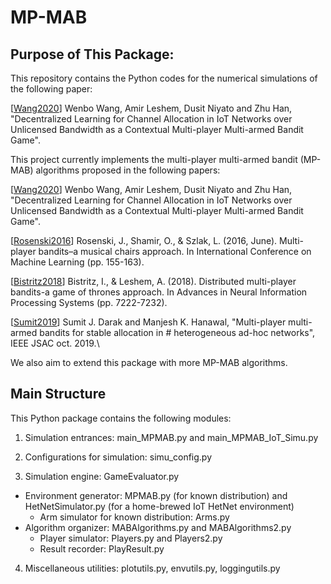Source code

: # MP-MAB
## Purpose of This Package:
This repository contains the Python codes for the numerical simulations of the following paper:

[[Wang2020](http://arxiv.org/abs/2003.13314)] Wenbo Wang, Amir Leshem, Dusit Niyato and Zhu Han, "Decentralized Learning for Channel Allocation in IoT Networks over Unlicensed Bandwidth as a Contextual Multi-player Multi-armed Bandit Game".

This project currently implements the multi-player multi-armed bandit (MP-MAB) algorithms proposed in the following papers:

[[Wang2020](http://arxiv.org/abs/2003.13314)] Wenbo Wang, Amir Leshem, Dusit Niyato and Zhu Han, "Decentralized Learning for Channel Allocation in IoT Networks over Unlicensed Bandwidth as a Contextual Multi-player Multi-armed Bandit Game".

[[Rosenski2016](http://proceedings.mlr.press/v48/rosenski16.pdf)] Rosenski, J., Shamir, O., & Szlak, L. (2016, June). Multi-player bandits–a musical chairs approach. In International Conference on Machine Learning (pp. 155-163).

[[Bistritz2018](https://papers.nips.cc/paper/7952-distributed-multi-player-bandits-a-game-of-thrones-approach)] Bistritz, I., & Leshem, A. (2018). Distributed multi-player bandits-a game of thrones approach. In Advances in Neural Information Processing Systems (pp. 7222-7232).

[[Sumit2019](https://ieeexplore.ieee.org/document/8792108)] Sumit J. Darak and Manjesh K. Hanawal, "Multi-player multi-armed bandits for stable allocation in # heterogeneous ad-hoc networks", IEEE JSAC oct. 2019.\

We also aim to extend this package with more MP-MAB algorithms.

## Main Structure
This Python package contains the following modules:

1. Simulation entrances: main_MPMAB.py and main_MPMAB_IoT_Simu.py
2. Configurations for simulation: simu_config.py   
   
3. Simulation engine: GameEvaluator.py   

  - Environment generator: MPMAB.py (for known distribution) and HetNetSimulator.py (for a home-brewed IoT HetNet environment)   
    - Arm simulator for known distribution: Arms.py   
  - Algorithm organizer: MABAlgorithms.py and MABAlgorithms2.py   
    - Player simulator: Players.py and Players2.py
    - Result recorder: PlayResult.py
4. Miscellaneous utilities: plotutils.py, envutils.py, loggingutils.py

Task goal:
Would you mind transcribing the material exactly, without the pictures?

Answer to the problem:
Source code

: # MP-MAB
## Purpose of This Package:
This repository contains the Python codes for the numerical simulations of the following paper:

[[Wang2020](http://arxiv.org/abs/2003.13314)] Wenbo Wang, Amir Leshem, Dusit Niyato and Zhu Han, "Decentralized Learning for Channel Allocation in IoT Networks over Unlicensed Bandwidth as a Contextual Multi-player Multi-armed Bandit Game".

This project currently implements the multi-player multi-armed bandit (MP-MAB) algorithms proposed in the following papers:

[[Wang2020](http://arxiv.org/abs/2003.13314)] Wenbo Wang, Amir Leshem, Dusit Niyato and Zhu Han, "Decentralized Learning for Channel Allocation in IoT Networks over Unlicensed Bandwidth as a Contextual Multi-player Multi-armed Bandit Game".

[[Rosenski2016](http://proceedings.mlr.press/v48/rosenski16.pdf)] Rosenski, J., Shamir, O., & Szlak, L. (2016, June). Multi-player bandits–a musical chairs approach. In International Conference on Machine Learning (pp. 155-163).

[[Bistritz2018](https://papers.nips.cc/paper/7952-distributed-multi-player-bandits-a-game-of-thrones-approach)] Bistritz, I., & Leshem, A. (2018). Distributed multi-player bandits-a game of thrones approach. In Advances in Neural Information Processing Systems (pp. 7222-7232).

[[Sumit2019](https://ieeexplore.ieee.org/document/8792108)] Sumit J. Darak and Manjesh K. Hanawal, "Multi-player multi-armed bandits for stable allocation in # heterogeneous ad-hoc networks", IEEE JSAC oct. 2019.\

We also aim to extend this package with more MP-MAB algorithms.

## Main Structure
This Python package contains the following modules:

1. Simulation entrances: main_MPMAB.py and main_MPMAB_IoT_Simu.py
2. Configurations for simulation: simu_config.py   
   
3. Simulation engine: GameEvaluator.py   

  - Environment generator: MPMAB.py (for known distribution) and HetNetSimulator.py (for a home-brewed IoT HetNet environment)   
    - Arm simulator for known distribution: Arms.py   
  - Algorithm organizer: MABAlgorithms.py and MABAlgorithms2.py   
    - Player simulator: Players.py and Players2.py
    - Result recorder: PlayResult.py
4. Miscellaneous utilities: plotutils.py, envutils.py, loggingutils.py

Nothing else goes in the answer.